**Instructions for the task**
Among the entries below, only the lines starting at the one with "color channel can" and ending at the one with "8-bit grayscale means", both included, are to be printed exactly.

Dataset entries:
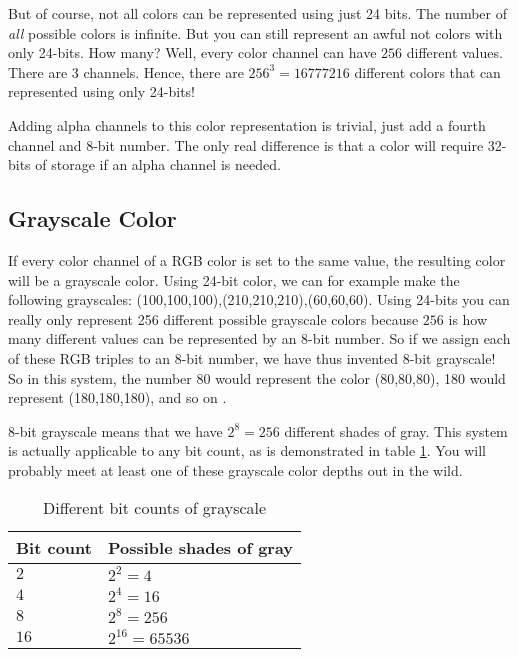 \begin{refsection}
  But of course, not all colors can be represented using just
  24 bits. The number of \textit{all} possible colors is infinite. But you can still
  represent an awful not colors with only 24-bits. How many? Well, every
  color channel can have $256$ different values. There are $3$
  channels. Hence, there are $256^3 = 16777216$ different colors that
  can represented using only 24-bits!

  \newcommand{\rgbaquad}[4]{
    \mbox{(\textcolor{red}{#1},\textcolor{green}{#2},\textcolor{blue}{#3},\textcolor{gray}{#4})}}

  Adding alpha channels to this color representation is trivial, just
  add a fourth channel and 8-bit number. The only real
  difference is that a color will require 32-bits of storage if an
  alpha channel is needed.

  \subsection{Grayscale Color}

  \newcommand{\selfrgbtrip}[3]{\mbox{\textcolor[RGB]{#1,#2,#3}{(#1,#2,#3)}}}
  \newcommand{\selfrgbtripgray}[1]{\selfrgbtrip{#1}{#1}{#1}}

  If every color channel of a RGB color is set to the same value, the
  resulting color will be a grayscale color. Using 24-bit color, we can for example make the following
  grayscales:
  \selfrgbtripgray{100},\selfrgbtripgray{210},\selfrgbtripgray{60}. Using
  24-bits you can really only represent 256 different possible
  grayscale colors because $256$ is how many different values can be
  represented by an 8-bit number. So if we assign each of these RGB
  triples to an 8-bit number, we have thus invented 8-bit
  grayscale! So in this system, the number 80
  would represent the color \selfrgbtripgray{80}, 180 would represent
  \selfrgbtripgray{180}, and so on \cite{puglia00:_handbook_dig_proj}.

  8-bit grayscale means that we have $2^8=256$ different shades of
  gray. This system is actually applicable to any bit count, as is
  demonstrated in table \ref{tab:grayscale}. You will probably meet at least one of
  these grayscale color depths out in the wild.

  \begin{table}
    \centering
    \begin{tabular}{ll}
      \toprule
      Bit count & Possible shades of gray \\
      \midrule
      $2$ & $2^2 = 4$ \\
      $4$ & $2^4 = 16$ \\
      $8$ & $2^8 = 256$ \\
      $16$ & $2^{16} = 65536$ \\
      \bottomrule
    \end{tabular}
    \caption{Different bit counts of grayscale}
    \label{tab:grayscale}
  \end{table}


\end{refsection}
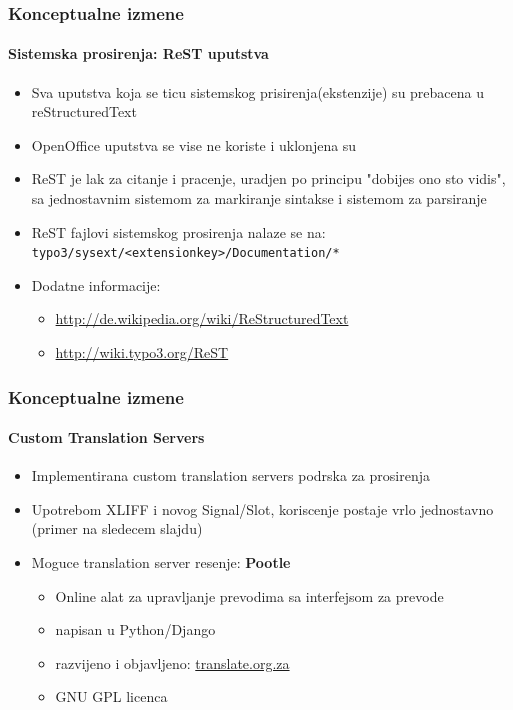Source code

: \begin{frame}[fragile]
	\frametitle{Konceptualne izmene}
	\framesubtitle{Sistemska prosirenja: ReST uputstva}

	\begin{itemize}
		\item Sva uputstva koja se ticu sistemskog prisirenja(ekstenzije) su prebacena u reStructuredText
		\item OpenOffice uputstva se vise ne koriste i uklonjena su
		\item ReST je lak za citanje i pracenje, uradjen po principu "dobijes ono sto vidis", sa jednostavnim sistemom za markiranje sintakse i sistemom za parsiranje
		\item ReST fajlovi sistemskog prosirenja nalaze se na:\newline
			\texttt{typo3/sysext/<extensionkey>/Documentation/*}

		\item Dodatne informacije:

			\begin{itemize}
				\item \url{http://de.wikipedia.org/wiki/ReStructuredText}
				\item \url{http://wiki.typo3.org/ReST}
			\end{itemize}

	\end{itemize}

\end{frame}


\begin{frame}[fragile]
	\frametitle{Konceptualne izmene}
	\framesubtitle{Custom Translation Servers}

	\begin{itemize}
		\item Implementirana custom translation servers podrska za prosirenja
		\item Upotrebom XLIFF i novog Signal/Slot,\newline
			 koriscenje postaje vrlo jednostavno (primer na sledecem slajdu)
		\item Moguce translation server resenje: \textbf{Pootle}

			\begin{itemize}
				\item Online alat za upravljanje prevodima sa interfejsom za prevode
				\item napisan u Python/Django
				\item razvijeno i objavljeno: \url{translate.org.za}
				\item GNU GPL licenca
			\end{itemize}

	\end{itemize}

\end{frame}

**Exercise solution**
  color channel can have $256$ different values. There are $3$
  channels. Hence, there are $256^3 = 16777216$ different colors that
  can represented using only 24-bits!

  \newcommand{\rgbaquad}[4]{
    \mbox{(\textcolor{red}{#1},\textcolor{green}{#2},\textcolor{blue}{#3},\textcolor{gray}{#4})}}

  Adding alpha channels to this color representation is trivial, just
  add a fourth channel and 8-bit number. The only real
  difference is that a color will require 32-bits of storage if an
  alpha channel is needed.

  \subsection{Grayscale Color}

  \newcommand{\selfrgbtrip}[3]{\mbox{\textcolor[RGB]{#1,#2,#3}{(#1,#2,#3)}}}
  \newcommand{\selfrgbtripgray}[1]{\selfrgbtrip{#1}{#1}{#1}}

  If every color channel of a RGB color is set to the same value, the
  resulting color will be a grayscale color. Using 24-bit color, we can for example make the following
  grayscales:
  \selfrgbtripgray{100},\selfrgbtripgray{210},\selfrgbtripgray{60}. Using
  24-bits you can really only represent 256 different possible
  grayscale colors because $256$ is how many different values can be
  represented by an 8-bit number. So if we assign each of these RGB
  triples to an 8-bit number, we have thus invented 8-bit
  grayscale! So in this system, the number 80
  would represent the color \selfrgbtripgray{80}, 180 would represent
  \selfrgbtripgray{180}, and so on \cite{puglia00:_handbook_dig_proj}.

  8-bit grayscale means that we have $2^8=256$ different shades of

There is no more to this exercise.